Hambacher Fest 1832

Hambach -
die Wiege der deutschen Demokratie!


Philipp Jakob Siebenpfeiffer und Johann Georg August Wirth gelten als die Organisatoren der deutschen Demokratie - ihrem Aufruf zum Marsch auf das Hambacher Schloss folgtem am 27. Mai 1832 um die 30.000 Menschen aus allen Bevölkerungsschichten und zahlreichen Nationen.

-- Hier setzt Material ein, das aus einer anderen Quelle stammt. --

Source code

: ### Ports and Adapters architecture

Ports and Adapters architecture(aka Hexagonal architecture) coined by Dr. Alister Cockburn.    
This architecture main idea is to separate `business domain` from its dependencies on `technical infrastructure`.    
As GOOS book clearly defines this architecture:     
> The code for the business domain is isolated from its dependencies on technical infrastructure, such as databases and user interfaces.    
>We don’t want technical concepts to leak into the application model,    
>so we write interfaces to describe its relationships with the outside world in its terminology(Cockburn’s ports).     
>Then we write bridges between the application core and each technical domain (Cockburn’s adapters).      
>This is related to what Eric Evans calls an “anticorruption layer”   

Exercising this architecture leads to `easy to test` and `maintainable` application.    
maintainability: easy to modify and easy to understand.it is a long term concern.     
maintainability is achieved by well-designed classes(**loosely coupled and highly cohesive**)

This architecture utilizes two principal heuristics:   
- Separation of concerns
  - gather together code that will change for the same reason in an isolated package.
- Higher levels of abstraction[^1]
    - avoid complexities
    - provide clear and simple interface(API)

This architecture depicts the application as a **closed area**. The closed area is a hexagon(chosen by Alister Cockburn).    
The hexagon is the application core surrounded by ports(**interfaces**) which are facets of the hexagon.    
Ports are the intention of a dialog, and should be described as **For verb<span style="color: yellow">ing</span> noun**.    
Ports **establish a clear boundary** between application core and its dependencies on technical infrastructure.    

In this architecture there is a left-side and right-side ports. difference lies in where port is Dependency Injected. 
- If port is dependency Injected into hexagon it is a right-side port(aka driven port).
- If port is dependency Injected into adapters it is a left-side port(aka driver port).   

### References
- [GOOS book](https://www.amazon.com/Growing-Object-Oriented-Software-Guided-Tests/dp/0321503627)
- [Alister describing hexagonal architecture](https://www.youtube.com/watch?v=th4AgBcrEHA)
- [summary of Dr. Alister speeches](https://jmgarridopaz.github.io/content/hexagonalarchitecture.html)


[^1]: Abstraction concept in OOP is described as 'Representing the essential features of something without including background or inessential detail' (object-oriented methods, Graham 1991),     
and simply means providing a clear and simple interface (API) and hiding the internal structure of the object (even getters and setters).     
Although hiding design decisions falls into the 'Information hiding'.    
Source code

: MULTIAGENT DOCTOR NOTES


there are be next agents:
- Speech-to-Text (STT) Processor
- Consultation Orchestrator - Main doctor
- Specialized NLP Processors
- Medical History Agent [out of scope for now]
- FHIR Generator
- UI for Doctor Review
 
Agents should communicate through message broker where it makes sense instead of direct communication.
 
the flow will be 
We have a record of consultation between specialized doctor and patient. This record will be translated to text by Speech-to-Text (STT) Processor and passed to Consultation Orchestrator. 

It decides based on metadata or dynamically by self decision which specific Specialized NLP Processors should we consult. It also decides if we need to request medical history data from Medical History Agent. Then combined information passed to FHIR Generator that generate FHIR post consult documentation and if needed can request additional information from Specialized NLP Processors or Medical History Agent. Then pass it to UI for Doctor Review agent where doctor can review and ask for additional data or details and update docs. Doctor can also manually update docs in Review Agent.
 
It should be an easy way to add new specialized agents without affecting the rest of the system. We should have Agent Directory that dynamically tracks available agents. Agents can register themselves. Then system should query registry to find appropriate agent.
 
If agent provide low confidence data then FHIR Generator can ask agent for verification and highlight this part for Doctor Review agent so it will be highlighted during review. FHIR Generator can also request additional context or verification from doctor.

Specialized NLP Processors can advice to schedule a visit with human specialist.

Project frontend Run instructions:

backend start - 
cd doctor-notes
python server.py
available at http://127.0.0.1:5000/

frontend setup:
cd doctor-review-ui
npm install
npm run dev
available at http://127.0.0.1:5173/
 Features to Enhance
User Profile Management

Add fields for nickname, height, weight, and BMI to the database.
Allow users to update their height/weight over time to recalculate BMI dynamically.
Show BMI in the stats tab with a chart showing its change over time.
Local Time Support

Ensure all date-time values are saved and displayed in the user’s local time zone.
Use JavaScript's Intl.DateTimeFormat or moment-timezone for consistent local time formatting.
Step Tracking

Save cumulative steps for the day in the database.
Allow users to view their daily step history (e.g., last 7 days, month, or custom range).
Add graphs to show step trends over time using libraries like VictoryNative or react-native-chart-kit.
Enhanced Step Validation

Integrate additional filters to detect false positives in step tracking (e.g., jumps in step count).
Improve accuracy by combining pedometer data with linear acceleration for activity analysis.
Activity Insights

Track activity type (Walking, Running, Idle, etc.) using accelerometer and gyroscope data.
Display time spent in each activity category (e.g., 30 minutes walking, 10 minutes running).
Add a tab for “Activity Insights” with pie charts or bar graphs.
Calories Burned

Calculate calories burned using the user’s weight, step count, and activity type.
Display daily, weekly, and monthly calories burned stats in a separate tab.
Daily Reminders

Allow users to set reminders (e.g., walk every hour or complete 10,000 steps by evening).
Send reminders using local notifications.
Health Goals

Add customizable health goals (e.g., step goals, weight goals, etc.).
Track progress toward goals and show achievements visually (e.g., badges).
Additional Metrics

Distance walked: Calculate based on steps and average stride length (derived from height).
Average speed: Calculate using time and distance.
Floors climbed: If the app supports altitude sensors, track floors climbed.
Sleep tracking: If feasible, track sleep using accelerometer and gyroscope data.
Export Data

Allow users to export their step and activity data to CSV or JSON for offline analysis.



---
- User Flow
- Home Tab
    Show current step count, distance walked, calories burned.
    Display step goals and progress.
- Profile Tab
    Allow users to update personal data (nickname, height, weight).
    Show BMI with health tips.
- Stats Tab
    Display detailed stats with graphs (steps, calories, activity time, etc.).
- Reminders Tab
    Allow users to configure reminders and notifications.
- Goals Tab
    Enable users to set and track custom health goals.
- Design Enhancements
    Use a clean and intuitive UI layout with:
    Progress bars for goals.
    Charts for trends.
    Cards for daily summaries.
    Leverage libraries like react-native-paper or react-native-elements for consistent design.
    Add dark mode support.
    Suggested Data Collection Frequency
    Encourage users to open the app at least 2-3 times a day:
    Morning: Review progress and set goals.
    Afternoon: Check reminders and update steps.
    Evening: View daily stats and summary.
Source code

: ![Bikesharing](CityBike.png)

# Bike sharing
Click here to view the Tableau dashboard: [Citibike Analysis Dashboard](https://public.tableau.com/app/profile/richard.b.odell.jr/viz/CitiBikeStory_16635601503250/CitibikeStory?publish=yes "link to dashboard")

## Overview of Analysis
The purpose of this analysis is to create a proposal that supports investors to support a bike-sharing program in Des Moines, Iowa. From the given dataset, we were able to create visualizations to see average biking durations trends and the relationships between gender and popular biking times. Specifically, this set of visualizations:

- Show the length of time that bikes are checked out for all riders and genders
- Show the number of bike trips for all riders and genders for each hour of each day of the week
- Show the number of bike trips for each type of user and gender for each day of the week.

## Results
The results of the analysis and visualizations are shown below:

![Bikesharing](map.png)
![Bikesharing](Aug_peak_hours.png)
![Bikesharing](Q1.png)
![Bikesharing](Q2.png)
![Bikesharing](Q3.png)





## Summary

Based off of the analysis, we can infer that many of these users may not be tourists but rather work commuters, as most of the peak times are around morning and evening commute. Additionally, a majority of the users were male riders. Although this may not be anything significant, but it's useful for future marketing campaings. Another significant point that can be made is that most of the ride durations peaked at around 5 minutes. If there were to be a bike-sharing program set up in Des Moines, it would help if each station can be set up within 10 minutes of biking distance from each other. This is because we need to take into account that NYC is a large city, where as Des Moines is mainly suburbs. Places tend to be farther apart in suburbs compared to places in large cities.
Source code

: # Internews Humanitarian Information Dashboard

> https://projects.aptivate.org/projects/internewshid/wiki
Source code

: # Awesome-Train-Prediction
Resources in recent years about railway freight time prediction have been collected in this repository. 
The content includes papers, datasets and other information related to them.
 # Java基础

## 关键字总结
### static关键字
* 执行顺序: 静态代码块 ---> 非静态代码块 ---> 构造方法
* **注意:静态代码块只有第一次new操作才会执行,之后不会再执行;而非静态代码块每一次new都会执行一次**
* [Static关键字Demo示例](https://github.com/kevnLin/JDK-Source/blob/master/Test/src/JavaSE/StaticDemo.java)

Der Marsch war der Auftakt zu einer dreitägigen Kundgebung am Fuße der Schlossruine "Maxburg" in Hambach.

 

Ihre Forderung:

Einheit, Freiheit und Demokratie - dargestellt durch die schwarz-rot-goldenen Trikoloren.

 

Für das Fest fertigte Abresch eine deutsche Trikolore in den Farben Schwarz-Rot-Gold an und versah sie mit der Aufschrift „Deutschlands Wiedergeburt“. Diese Fahne mit der von Abresch erstmals gewählten Farbreihenfolge stellt den Ursprung der heutigen deutschen Nationalflagge dar. Als Hauptfahne des Nationalfestes trug Abresch sie während des Demonstrationszuges vom Neustadter Marktplatz zum Schloss und pflanzte sie dort auf dem Turm auf. Heute befindet sich die Fahne im Heimatmuseum von Neustadt.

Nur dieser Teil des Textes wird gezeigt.